Information given START

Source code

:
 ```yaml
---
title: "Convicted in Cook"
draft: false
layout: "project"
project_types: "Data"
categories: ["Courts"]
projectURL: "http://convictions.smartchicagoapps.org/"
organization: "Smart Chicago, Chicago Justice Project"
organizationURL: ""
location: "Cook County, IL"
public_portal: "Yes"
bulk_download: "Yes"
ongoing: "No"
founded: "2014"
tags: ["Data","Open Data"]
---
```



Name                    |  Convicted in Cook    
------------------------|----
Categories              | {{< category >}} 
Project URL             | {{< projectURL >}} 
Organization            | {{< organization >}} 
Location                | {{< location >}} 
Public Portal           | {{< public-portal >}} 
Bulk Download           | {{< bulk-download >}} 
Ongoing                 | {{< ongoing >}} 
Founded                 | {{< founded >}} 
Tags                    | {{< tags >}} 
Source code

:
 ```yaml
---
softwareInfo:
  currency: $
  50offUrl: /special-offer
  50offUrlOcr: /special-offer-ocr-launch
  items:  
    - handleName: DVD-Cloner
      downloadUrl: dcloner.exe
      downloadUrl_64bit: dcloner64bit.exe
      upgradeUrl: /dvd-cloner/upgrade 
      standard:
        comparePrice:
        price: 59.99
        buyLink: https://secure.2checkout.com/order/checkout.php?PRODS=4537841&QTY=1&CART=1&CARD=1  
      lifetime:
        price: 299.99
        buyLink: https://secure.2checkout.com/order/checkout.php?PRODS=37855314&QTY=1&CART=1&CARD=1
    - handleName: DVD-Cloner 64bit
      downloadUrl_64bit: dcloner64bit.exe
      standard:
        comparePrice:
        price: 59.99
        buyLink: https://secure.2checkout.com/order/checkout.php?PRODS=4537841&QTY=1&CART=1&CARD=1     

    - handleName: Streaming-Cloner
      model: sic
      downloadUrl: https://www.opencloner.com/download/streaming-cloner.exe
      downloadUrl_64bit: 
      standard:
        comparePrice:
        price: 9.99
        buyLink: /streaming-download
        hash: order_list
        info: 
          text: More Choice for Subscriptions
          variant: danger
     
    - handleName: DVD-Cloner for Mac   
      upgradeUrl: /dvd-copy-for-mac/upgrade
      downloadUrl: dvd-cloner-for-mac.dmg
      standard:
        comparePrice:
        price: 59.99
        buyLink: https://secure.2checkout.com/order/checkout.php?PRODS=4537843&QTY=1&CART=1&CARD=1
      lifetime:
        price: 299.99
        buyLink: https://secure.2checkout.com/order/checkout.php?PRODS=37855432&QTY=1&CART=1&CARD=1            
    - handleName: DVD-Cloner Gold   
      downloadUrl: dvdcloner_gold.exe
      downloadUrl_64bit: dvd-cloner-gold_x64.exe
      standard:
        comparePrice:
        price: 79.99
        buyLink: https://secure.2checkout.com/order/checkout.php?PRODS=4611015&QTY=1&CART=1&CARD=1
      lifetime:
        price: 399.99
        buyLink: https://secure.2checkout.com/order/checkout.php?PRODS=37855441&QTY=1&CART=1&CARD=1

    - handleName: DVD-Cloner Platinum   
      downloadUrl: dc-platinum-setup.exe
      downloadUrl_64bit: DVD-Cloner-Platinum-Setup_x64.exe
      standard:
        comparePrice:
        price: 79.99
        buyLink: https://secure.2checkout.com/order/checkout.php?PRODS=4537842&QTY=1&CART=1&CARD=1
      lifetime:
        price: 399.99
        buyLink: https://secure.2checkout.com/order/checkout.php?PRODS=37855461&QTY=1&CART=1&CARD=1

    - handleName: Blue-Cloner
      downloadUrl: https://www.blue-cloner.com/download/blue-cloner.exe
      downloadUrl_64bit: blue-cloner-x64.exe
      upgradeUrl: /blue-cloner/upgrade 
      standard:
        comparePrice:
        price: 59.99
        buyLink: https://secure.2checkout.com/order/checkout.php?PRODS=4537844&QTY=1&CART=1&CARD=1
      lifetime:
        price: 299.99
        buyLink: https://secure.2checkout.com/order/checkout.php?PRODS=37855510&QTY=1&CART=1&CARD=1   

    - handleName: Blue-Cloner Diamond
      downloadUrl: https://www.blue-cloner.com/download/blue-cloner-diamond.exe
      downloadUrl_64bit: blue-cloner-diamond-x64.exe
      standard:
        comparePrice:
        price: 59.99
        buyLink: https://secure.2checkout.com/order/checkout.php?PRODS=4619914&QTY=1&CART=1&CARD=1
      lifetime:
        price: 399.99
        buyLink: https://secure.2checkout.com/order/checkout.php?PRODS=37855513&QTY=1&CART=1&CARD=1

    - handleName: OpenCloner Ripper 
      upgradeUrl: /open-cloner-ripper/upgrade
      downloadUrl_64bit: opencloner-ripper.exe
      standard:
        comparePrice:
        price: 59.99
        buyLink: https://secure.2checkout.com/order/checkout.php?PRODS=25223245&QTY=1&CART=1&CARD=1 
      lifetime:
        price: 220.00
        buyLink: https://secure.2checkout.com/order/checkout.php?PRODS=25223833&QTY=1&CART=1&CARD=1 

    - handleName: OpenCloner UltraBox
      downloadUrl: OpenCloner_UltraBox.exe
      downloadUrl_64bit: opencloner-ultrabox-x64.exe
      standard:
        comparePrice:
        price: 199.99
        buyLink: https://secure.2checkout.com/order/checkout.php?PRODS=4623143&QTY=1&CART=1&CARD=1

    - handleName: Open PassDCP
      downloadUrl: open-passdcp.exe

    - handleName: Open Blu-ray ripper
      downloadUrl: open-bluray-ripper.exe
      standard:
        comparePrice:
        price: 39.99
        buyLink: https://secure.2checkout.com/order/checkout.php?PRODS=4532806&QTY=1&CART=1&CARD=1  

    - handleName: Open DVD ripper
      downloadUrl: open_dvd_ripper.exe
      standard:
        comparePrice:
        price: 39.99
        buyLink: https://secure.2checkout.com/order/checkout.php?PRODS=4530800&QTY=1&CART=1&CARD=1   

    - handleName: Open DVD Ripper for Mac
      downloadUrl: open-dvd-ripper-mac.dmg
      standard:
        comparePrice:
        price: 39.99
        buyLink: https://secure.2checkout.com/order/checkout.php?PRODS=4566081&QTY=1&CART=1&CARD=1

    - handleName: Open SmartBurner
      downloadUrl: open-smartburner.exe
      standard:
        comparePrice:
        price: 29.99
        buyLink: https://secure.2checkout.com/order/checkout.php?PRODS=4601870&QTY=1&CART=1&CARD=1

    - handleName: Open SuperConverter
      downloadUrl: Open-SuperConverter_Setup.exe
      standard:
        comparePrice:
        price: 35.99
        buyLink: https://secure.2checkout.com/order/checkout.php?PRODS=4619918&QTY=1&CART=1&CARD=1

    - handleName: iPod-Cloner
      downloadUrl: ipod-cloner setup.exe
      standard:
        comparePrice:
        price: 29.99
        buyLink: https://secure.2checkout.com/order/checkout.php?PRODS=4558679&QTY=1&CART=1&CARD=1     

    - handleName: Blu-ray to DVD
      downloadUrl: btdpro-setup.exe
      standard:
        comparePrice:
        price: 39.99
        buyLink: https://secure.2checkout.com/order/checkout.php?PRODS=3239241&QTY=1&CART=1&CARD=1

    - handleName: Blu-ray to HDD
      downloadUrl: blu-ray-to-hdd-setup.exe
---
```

Information given END

#### [Task goal]
Output each line of the entries exactly, so that nothing is lost.

#### [Problem solution]
Source code

:
 ```yaml
---
title: "Convicted in Cook"
draft: false
layout: "project"
project_types: "Data"
categories: ["Courts"]
projectURL: "http://convictions.smartchicagoapps.org/"
organization: "Smart Chicago, Chicago Justice Project"
organizationURL: ""
location: "Cook County, IL"
public_portal: "Yes"
bulk_download: "Yes"
ongoing: "No"
founded: "2014"
tags: ["Data","Open Data"]
---
```



Name                    |  Convicted in Cook    
------------------------|----
Categories              | {{< category >}} 
Project URL             | {{< projectURL >}} 
Organization            | {{< organization >}} 
Location                | {{< location >}} 
Public Portal           | {{< public-portal >}} 
Bulk Download           | {{< bulk-download >}} 
Ongoing                 | {{< ongoing >}} 
Founded                 | {{< founded >}} 
Tags                    | {{< tags >}} 
Source code

:
 ```yaml
---
softwareInfo:
  currency: $
  50offUrl: /special-offer
  50offUrlOcr: /special-offer-ocr-launch
  items:  
    - handleName: DVD-Cloner
      downloadUrl: dcloner.exe
      downloadUrl_64bit: dcloner64bit.exe
      upgradeUrl: /dvd-cloner/upgrade 
      standard:
        comparePrice:
        price: 59.99
        buyLink: https://secure.2checkout.com/order/checkout.php?PRODS=4537841&QTY=1&CART=1&CARD=1  
      lifetime:
        price: 299.99
        buyLink: https://secure.2checkout.com/order/checkout.php?PRODS=37855314&QTY=1&CART=1&CARD=1
    - handleName: DVD-Cloner 64bit
      downloadUrl_64bit: dcloner64bit.exe
      standard:
        comparePrice:
        price: 59.99
        buyLink: https://secure.2checkout.com/order/checkout.php?PRODS=4537841&QTY=1&CART=1&CARD=1     

    - handleName: Streaming-Cloner
      model: sic
      downloadUrl: https://www.opencloner.com/download/streaming-cloner.exe
      downloadUrl_64bit: 
      standard:
        comparePrice:
        price: 9.99
        buyLink: /streaming-download
        hash: order_list
        info: 
          text: More Choice for Subscriptions
          variant: danger
     
    - handleName: DVD-Cloner for Mac   
      upgradeUrl: /dvd-copy-for-mac/upgrade
      downloadUrl: dvd-cloner-for-mac.dmg
      standard:
        comparePrice:
        price: 59.99
        buyLink: https://secure.2checkout.com/order/checkout.php?PRODS=4537843&QTY=1&CART=1&CARD=1
      lifetime:
        price: 299.99
        buyLink: https://secure.2checkout.com/order/checkout.php?PRODS=37855432&QTY=1&CART=1&CARD=1            
    - handleName: DVD-Cloner Gold   
      downloadUrl: dvdcloner_gold.exe
      downloadUrl_64bit: dvd-cloner-gold_x64.exe
      standard:
        comparePrice:
        price: 79.99
        buyLink: https://secure.2checkout.com/order/checkout.php?PRODS=4611015&QTY=1&CART=1&CARD=1
      lifetime:
        price: 399.99
        buyLink: https://secure.2checkout.com/order/checkout.php?PRODS=37855441&QTY=1&CART=1&CARD=1

    - handleName: DVD-Cloner Platinum   
      downloadUrl: dc-platinum-setup.exe
      downloadUrl_64bit: DVD-Cloner-Platinum-Setup_x64.exe
      standard:
        comparePrice:
        price: 79.99
        buyLink: https://secure.2checkout.com/order/checkout.php?PRODS=4537842&QTY=1&CART=1&CARD=1
      lifetime:
        price: 399.99
        buyLink: https://secure.2checkout.com/order/checkout.php?PRODS=37855461&QTY=1&CART=1&CARD=1

    - handleName: Blue-Cloner
      downloadUrl: https://www.blue-cloner.com/download/blue-cloner.exe
      downloadUrl_64bit: blue-cloner-x64.exe
      upgradeUrl: /blue-cloner/upgrade 
      standard:
        comparePrice:
        price: 59.99
        buyLink: https://secure.2checkout.com/order/checkout.php?PRODS=4537844&QTY=1&CART=1&CARD=1
      lifetime:
        price: 299.99
        buyLink: https://secure.2checkout.com/order/checkout.php?PRODS=37855510&QTY=1&CART=1&CARD=1   

    - handleName: Blue-Cloner Diamond
      downloadUrl: https://www.blue-cloner.com/download/blue-cloner-diamond.exe
      downloadUrl_64bit: blue-cloner-diamond-x64.exe
      standard:
        comparePrice:
        price: 59.99
        buyLink: https://secure.2checkout.com/order/checkout.php?PRODS=4619914&QTY=1&CART=1&CARD=1
      lifetime:
        price: 399.99
        buyLink: https://secure.2checkout.com/order/checkout.php?PRODS=37855513&QTY=1&CART=1&CARD=1

    - handleName: OpenCloner Ripper 
      upgradeUrl: /open-cloner-ripper/upgrade
      downloadUrl_64bit: opencloner-ripper.exe
      standard:
        comparePrice:
        price: 59.99
        buyLink: https://secure.2checkout.com/order/checkout.php?PRODS=25223245&QTY=1&CART=1&CARD=1 
      lifetime:
        price: 220.00
        buyLink: https://secure.2checkout.com/order/checkout.php?PRODS=25223833&QTY=1&CART=1&CARD=1 

    - handleName: OpenCloner UltraBox
      downloadUrl: OpenCloner_UltraBox.exe
      downloadUrl_64bit: opencloner-ultrabox-x64.exe
      standard:
        comparePrice:
        price: 199.99
        buyLink: https://secure.2checkout.com/order/checkout.php?PRODS=4623143&QTY=1&CART=1&CARD=1

    - handleName: Open PassDCP
      downloadUrl: open-passdcp.exe

    - handleName: Open Blu-ray ripper
      downloadUrl: open-bluray-ripper.exe
      standard:
        comparePrice:
        price: 39.99
        buyLink: https://secure.2checkout.com/order/checkout.php?PRODS=4532806&QTY=1&CART=1&CARD=1  

    - handleName: Open DVD ripper
      downloadUrl: open_dvd_ripper.exe
      standard:
        comparePrice:
        price: 39.99
        buyLink: https://secure.2checkout.com/order/checkout.php?PRODS=4530800&QTY=1&CART=1&CARD=1   

    - handleName: Open DVD Ripper for Mac
      downloadUrl: open-dvd-ripper-mac.dmg
      standard:
        comparePrice:
        price: 39.99
        buyLink: https://secure.2checkout.com/order/checkout.php?PRODS=4566081&QTY=1&CART=1&CARD=1

    - handleName: Open SmartBurner
      downloadUrl: open-smartburner.exe
      standard:
        comparePrice:
        price: 29.99
        buyLink: https://secure.2checkout.com/order/checkout.php?PRODS=4601870&QTY=1&CART=1&CARD=1

    - handleName: Open SuperConverter
      downloadUrl: Open-SuperConverter_Setup.exe
      standard:
        comparePrice:
        price: 35.99
        buyLink: https://secure.2checkout.com/order/checkout.php?PRODS=4619918&QTY=1&CART=1&CARD=1

    - handleName: iPod-Cloner
      downloadUrl: ipod-cloner setup.exe
      standard:
        comparePrice:
        price: 29.99
        buyLink: https://secure.2checkout.com/order/checkout.php?PRODS=4558679&QTY=1&CART=1&CARD=1     

    - handleName: Blu-ray to DVD
      downloadUrl: btdpro-setup.exe
      standard:
        comparePrice:
        price: 39.99
        buyLink: https://secure.2checkout.com/order/checkout.php?PRODS=3239241&QTY=1&CART=1&CARD=1

    - handleName: Blu-ray to HDD
      downloadUrl: blu-ray-to-hdd-setup.exe
---
```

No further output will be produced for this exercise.